As indicated above, it turns out that norms on finite-dimensional vector spaces all coincide. Our definitions of the \(L_p\) norms implicitly depend on a basis, and it is useful to know that the choice of basis doesn’t matter. But this fact is even stronger: we could pick an entirely different norm, whichever is most convenient for the problem at hand. The \(L_2\) norm is familiar, but relatively complicated compared to the \(L_1\) and \(L_\infty\) norms. Many of our proofs will use one of the latter.
The following fact from
Theorem 3.2 All norms on \(\mathbb R^n\) are equivalent to the \(L_\infty\) norm.
Proof.
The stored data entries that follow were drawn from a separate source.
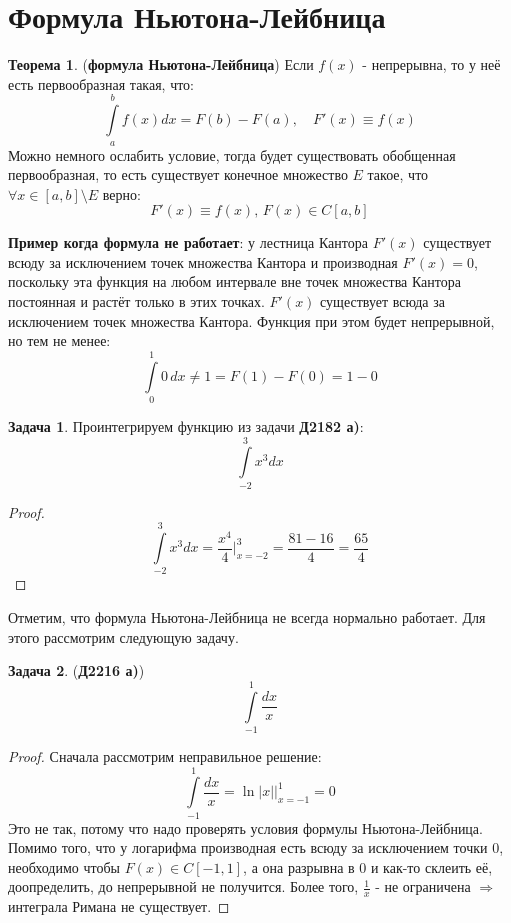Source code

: \documentclass[12pt]{article}
\theoremstyle{definition}
\newtheorem{problem}{Задача}
\newtheorem{theorem}{Теорема}
\newcommand{\ddint}[2]{\displaystyle\int\limits_{#1}^{#2}}
\begin{document}
\section*{Формула Ньютона-Лейбница}

\begin{theorem}(\textbf{формула Ньютона-Лейбница})
	Если $f(x)$ - непрерывна, то у неё есть первообразная такая, что:
	$$
		\ddint{a}{b}f(x)dx = F(b) - F(a), \quad F'(x) \equiv f(x)
	$$
	Можно немного ослабить условие, тогда будет существовать обобщенная первообразная, то есть существует конечное множество $E$ такое, что $\forall x \in [a,b]\setminus E$ верно:
	$$
		F'(x) \equiv f(x), \, F(x) \in C[a,b]
	$$
\end{theorem}

\textbf{Пример когда формула не работает}: у лестница Кантора $F'(x)$ существует всюду за исключением точек множества Кантора и производная $F'(x) = 0$, поскольку эта функция на любом интервале вне точек множества Кантора постоянная и растёт только в этих точках. $F'(x)$ существует всюда за исключением точек множества Кантора. Функция при этом будет непрерывной, но тем не менее:
$$
	\ddint{0}{1}0\, dx \neq 1 = F(1) - F(0) = 1 - 0
$$

\begin{problem}
	Проинтегрируем функцию из задачи \textbf{Д2182 а)}:
	$$
		\ddint{-2}{3}x^3dx
	$$
\end{problem}
\begin{proof}
	$$
		\ddint{-2}{3}x^3dx = \dfrac{x^4}{4}\bigg|_{x = -2}^{3} = \dfrac{81 - 16}{4} = \dfrac{65}{4}
	$$
\end{proof}

Отметим, что формула Ньютона-Лейбница не всегда нормально работает. Для этого рассмотрим следующую задачу.
\begin{problem}(\textbf{Д2216 а)})
	$$
		\ddint{-1}{1}\dfrac{dx}{x}
	$$
\end{problem}
\begin{proof}
	Сначала рассмотрим неправильное решение:
	$$
		\ddint{-1}{1}\dfrac{dx}{x} = \ln{|x|}\bigg|_{x = -1}^{1} = 0
	$$
	Это не так, потому что надо проверять условия формулы Ньютона-Лейбница. Помимо того, что у логарифма производная есть всюду за исключением точки $0$, необходимо чтобы $F(x) \in C[-1,1]$, а она разрывна в $0$ и как-то склеить её, доопределить, до непрерывной не получится. Более того, $\tfrac{1}{x}$ - не ограничена $\Rightarrow$ интеграла Римана не существует.
\end{proof}
\end{document}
Abbreviate \(V = \mathbb R^n\) with standard ordered basis \((e_1,...,e_n)\). Given \(v\in V\), let \(v_i \in \mathbb R\) be its coordinates with respect to that basis, meaning \[v = \sum_{i=1}^n v_i e_i.\]
Let \(|\cdot|: V\to \mathbb R\) be a norm. We seek \(C,D\) such that $$ C|v||v| D|v|.$
As in the proof of Theorem 3.1, we may assume that \(|v|_\infty = 1\) by the scaling property of norms. This reduces us to showing that there are \(C,D\) such that \(C\leq |v| \leq |D|\) whenever \(|v|_\infty = 1\). Note that \(|v|_\infty\) is the maximum of the coordinates, so \(|v|_\infty = 1\) means that \(|v_i|\leq 1\) for all \(i\), and there is at least one \(k\) such that \(|v_k| = 1\).
The upper bound is straightforward. Let \(M = \max\{|e_1|,...,|e_n|\}\).
\[\begin{align*} |v| &= \left| \sum_{i=1}^n v_ie_i\right|,\\ &\leq \sum_{i=1}^n |v_i||e_i|,\\ &\leq \sum_{i=1}^n M,\\ &\leq nM, \end{align*}\]
so \(D=nM\) will do the job.
The lower bound requires some topological/analytic facts which are slightly beyond the scope of this course. There are two main ingredients: the norm \(|\cdot|\) viewed as a function from \(V\) to \(\mathbb R\) is continuous for \(|\cdot|_\infty\), and that the extreme value theorem applies to the \(|\cdot|_\infty\)-sphere, so \(|\cdot|\) achieves a minimum on it. That minimum will be \(C\). It must be nonzero, because every vector on the sphere is nonzero and \(|\cdot|\) is a norm.
Corollary 3.1 If a sequence of vectors in \(\mathbb R^n\) is unbounded for one norm, it is unbounded for every norm.
The unproven facts used in Theorem 3.2 will be useful again, so we record them in a lemma.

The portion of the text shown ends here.